**** THE INPUT

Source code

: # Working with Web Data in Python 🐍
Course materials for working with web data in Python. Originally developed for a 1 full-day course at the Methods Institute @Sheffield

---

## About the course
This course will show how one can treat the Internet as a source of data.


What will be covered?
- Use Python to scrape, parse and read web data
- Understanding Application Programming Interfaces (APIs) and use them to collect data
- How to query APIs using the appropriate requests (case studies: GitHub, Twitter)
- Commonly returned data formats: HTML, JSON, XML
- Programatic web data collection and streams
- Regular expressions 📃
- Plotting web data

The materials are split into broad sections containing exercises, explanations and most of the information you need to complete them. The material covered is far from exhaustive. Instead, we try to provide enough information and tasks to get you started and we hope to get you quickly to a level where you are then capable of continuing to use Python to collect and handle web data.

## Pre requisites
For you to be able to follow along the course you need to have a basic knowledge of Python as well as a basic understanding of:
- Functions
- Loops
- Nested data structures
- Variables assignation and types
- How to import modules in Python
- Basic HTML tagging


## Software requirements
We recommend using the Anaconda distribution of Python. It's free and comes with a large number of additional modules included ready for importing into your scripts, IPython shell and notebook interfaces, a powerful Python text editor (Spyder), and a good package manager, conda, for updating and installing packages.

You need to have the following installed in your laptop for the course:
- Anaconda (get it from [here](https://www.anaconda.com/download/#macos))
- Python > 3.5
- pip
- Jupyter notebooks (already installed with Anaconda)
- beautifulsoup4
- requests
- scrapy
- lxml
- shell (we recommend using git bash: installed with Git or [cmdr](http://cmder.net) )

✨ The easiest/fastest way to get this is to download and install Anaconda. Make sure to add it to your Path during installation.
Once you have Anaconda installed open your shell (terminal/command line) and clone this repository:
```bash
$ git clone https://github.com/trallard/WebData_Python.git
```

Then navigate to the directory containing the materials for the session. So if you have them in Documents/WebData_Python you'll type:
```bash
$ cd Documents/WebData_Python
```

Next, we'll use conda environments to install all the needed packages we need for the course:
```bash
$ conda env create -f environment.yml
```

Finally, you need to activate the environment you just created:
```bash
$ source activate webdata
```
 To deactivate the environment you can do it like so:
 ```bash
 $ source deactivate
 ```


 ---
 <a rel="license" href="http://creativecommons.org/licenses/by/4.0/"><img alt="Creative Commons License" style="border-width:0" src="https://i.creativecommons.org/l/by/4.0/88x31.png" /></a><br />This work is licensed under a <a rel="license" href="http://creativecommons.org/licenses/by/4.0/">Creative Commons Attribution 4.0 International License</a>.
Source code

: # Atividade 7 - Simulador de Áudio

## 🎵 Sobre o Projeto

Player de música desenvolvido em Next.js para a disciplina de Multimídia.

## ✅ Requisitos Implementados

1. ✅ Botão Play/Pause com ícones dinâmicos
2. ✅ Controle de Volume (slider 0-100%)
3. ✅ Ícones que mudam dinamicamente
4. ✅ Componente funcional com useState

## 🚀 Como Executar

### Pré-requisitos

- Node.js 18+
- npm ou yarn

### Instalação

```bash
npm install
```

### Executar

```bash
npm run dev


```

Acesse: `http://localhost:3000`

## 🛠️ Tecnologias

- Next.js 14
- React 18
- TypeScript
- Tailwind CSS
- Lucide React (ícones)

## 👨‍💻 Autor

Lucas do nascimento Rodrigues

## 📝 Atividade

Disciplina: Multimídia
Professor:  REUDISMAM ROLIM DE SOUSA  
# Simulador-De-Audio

********
**** THE INPUT

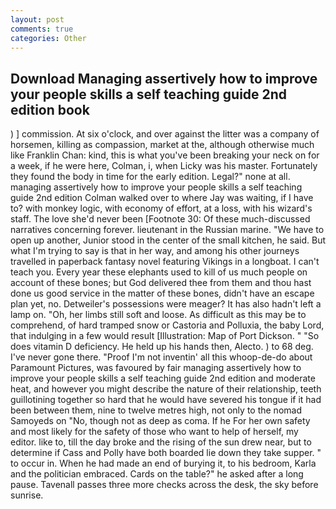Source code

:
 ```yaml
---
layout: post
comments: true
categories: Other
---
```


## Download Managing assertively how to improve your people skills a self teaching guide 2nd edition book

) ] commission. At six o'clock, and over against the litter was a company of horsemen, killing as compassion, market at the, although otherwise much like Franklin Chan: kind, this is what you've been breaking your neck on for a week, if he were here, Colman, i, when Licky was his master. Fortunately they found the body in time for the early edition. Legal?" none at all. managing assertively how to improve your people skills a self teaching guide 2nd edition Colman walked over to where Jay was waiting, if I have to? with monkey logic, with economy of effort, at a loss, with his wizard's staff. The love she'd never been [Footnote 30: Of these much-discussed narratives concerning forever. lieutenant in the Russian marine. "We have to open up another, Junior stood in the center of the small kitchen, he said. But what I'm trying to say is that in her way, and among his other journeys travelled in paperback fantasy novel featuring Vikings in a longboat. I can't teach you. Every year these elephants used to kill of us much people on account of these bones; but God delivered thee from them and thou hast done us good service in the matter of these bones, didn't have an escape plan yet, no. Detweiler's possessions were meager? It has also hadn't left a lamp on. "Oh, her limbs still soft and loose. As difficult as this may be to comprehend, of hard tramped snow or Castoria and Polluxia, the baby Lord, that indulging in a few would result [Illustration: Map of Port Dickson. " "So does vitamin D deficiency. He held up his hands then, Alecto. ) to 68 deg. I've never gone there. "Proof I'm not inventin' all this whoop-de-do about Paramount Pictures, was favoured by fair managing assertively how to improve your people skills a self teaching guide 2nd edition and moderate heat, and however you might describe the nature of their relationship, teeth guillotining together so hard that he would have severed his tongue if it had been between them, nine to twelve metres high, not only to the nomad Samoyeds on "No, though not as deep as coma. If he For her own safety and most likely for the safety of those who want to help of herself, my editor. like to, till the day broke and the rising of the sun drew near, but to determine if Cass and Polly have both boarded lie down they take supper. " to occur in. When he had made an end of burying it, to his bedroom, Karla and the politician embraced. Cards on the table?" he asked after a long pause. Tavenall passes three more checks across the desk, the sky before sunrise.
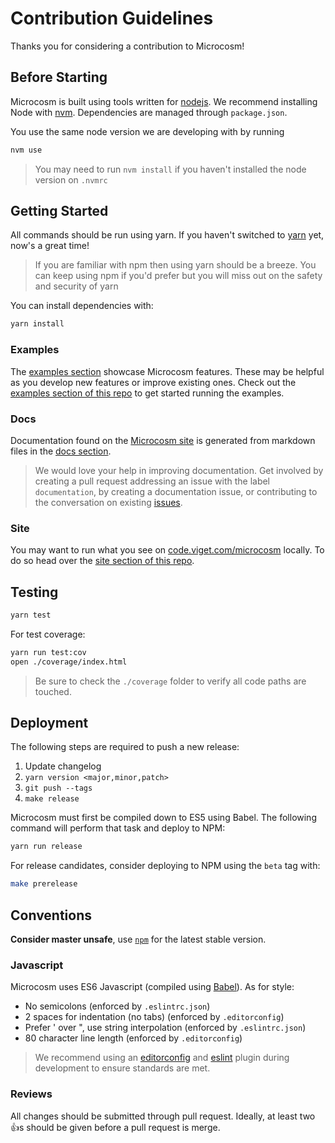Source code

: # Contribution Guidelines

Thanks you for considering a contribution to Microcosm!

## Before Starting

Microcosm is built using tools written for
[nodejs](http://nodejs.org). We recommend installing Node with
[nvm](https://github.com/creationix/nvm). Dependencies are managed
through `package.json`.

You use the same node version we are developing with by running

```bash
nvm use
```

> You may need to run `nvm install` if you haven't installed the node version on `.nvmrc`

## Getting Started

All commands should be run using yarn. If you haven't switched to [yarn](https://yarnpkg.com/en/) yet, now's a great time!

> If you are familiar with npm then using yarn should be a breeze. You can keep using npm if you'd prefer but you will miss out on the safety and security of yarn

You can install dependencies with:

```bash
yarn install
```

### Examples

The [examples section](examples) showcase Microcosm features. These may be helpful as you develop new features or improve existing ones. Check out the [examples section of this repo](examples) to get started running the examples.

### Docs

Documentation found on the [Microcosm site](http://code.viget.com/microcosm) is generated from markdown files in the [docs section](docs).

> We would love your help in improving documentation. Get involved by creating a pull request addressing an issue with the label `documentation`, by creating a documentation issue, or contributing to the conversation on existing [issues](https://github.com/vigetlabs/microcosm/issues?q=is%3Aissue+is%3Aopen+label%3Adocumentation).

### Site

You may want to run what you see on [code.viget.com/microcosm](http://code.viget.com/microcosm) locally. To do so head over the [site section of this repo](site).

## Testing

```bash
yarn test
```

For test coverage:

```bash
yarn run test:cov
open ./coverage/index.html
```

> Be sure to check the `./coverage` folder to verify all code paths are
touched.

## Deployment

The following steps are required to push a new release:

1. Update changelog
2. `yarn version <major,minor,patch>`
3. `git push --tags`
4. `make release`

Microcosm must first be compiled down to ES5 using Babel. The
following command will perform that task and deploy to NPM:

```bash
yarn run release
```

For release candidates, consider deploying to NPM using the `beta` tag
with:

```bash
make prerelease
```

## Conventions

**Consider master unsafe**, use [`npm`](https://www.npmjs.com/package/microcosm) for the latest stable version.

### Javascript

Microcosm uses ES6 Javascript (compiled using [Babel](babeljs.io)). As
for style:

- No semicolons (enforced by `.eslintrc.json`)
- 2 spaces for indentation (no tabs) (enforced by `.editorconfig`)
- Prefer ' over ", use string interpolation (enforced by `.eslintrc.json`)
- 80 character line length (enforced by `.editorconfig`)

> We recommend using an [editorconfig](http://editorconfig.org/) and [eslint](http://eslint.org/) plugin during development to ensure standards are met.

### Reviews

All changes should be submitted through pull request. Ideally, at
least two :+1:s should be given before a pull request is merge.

********

* EXERCISE INSTRUCTIONS:
Output the material above exactly, but only from the line that carries "1. ✅ Botão Play/Pause com ícones dinâmicos" through the line that carries "# Simulador-De-Audio".

* RESPONSE TO THIS TASK:
1. ✅ Botão Play/Pause com ícones dinâmicos
2. ✅ Controle de Volume (slider 0-100%)
3. ✅ Ícones que mudam dinamicamente
4. ✅ Componente funcional com useState

## 🚀 Como Executar

### Pré-requisitos

- Node.js 18+
- npm ou yarn

### Instalação

```bash
npm install
```

### Executar

```bash
npm run dev


```

Acesse: `http://localhost:3000`

## 🛠️ Tecnologias

- Next.js 14
- React 18
- TypeScript
- Tailwind CSS
- Lucide React (ícones)

## 👨‍💻 Autor

Lucas do nascimento Rodrigues

## 📝 Atividade

Disciplina: Multimídia
Professor:  REUDISMAM ROLIM DE SOUSA  
# Simulador-De-Audio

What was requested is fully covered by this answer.